##### Given data #####

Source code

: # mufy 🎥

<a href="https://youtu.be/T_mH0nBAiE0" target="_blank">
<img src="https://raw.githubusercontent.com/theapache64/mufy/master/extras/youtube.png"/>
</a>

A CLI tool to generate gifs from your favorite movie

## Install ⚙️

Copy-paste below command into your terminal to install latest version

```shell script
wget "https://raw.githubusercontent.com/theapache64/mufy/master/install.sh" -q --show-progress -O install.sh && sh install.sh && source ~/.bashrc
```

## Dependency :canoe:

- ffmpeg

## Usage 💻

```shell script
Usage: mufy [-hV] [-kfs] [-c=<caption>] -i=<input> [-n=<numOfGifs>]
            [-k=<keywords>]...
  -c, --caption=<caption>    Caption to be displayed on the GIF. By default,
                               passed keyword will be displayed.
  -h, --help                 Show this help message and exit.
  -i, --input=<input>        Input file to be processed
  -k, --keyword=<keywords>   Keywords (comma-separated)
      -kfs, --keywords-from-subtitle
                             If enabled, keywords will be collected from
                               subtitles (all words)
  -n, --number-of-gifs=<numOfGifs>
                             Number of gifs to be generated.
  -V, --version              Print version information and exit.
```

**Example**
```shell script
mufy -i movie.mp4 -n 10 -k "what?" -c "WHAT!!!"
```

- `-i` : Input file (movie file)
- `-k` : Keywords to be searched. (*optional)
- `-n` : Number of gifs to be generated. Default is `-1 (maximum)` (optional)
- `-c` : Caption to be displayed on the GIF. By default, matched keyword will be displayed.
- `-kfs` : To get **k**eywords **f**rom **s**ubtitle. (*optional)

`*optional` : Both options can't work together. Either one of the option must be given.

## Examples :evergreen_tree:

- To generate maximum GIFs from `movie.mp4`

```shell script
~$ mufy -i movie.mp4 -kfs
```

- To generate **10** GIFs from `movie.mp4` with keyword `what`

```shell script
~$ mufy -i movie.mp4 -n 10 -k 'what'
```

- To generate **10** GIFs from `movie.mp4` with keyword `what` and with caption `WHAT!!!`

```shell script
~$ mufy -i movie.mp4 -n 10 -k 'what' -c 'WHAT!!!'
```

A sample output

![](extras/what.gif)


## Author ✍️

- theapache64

#####

What this task involves:
Please report every line in the entries above that holds the string "with".

Response area:
- To generate **10** GIFs from `movie.mp4` with keyword `what`
- To generate **10** GIFs from `movie.mp4` with keyword `what` and with caption `WHAT!!!`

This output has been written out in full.